◆ **WORK TO BE COMPLETED**
Pick out the lines below that contain the string "textit" and copy them all.

_ _ _ _ _ _ _

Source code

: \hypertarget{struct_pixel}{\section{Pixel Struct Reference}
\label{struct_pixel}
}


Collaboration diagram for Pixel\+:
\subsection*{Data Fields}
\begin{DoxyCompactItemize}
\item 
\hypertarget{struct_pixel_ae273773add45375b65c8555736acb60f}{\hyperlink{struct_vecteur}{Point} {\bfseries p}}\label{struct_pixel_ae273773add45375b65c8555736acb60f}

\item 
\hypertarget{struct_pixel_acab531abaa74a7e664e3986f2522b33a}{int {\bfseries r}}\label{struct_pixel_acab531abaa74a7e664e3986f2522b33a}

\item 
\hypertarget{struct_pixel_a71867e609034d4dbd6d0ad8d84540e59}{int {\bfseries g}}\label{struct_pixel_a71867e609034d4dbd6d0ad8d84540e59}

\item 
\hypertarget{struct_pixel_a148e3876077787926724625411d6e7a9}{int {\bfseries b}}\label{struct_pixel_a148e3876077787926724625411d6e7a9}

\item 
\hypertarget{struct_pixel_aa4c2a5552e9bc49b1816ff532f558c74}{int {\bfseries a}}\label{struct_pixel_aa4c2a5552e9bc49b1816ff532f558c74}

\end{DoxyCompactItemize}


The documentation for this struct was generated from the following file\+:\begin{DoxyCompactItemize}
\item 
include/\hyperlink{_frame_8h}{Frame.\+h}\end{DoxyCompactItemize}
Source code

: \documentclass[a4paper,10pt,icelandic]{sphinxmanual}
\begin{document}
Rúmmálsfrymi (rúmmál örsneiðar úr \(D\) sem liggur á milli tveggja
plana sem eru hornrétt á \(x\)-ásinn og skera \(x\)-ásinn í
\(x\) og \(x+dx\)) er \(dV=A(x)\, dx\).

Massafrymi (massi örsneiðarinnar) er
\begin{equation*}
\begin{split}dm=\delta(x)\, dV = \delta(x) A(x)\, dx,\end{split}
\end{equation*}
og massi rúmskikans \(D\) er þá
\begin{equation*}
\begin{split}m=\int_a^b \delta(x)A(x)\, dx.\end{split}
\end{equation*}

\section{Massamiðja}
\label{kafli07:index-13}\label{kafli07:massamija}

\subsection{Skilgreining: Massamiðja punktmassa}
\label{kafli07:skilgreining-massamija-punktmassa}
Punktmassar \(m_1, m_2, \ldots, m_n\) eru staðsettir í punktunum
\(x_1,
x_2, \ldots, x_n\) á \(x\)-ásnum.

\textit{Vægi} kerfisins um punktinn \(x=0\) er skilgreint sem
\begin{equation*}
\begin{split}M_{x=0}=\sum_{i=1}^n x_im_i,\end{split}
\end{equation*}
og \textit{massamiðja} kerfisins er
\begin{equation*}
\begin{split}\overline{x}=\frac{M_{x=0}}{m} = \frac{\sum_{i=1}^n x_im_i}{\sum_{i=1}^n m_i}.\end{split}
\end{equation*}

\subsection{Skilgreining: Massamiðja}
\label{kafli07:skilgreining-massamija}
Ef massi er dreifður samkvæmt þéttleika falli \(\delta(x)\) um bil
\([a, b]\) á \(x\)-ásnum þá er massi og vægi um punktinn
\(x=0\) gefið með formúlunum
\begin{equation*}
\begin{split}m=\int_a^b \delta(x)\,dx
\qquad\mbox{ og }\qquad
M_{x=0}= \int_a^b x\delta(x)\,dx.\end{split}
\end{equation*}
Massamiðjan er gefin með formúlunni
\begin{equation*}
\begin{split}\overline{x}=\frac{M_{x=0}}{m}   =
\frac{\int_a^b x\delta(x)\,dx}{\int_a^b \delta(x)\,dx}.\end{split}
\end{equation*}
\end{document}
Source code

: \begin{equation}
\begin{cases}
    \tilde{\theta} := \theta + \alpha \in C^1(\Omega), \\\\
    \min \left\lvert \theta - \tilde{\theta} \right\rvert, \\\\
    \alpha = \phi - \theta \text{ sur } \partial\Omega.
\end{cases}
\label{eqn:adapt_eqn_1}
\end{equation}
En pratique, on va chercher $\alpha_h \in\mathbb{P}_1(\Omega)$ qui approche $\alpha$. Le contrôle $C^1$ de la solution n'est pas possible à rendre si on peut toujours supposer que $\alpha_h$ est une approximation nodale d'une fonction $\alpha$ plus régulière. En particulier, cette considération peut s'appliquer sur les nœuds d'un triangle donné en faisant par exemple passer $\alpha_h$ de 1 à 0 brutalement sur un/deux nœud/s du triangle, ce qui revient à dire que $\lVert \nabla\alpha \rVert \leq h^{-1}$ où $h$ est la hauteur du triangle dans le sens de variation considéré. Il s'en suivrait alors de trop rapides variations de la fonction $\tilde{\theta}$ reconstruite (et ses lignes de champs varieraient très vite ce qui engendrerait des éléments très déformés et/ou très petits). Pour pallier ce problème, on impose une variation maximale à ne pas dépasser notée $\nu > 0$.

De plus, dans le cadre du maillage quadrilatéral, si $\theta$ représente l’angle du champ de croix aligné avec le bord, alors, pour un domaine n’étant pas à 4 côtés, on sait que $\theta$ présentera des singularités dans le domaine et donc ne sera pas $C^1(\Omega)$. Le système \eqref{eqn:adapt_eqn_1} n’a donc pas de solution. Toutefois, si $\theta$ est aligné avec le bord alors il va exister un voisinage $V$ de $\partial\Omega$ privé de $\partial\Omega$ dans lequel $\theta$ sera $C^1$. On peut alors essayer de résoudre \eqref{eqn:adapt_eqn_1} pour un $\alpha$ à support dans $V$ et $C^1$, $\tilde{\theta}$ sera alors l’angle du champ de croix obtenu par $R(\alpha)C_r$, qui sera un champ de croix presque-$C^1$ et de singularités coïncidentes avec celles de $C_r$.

_ _ _ _ _ _ _

◆ **OUTPUT BELOW**
\textit{Vægi} kerfisins um punktinn \(x=0\) er skilgreint sem
og \textit{massamiðja} kerfisins er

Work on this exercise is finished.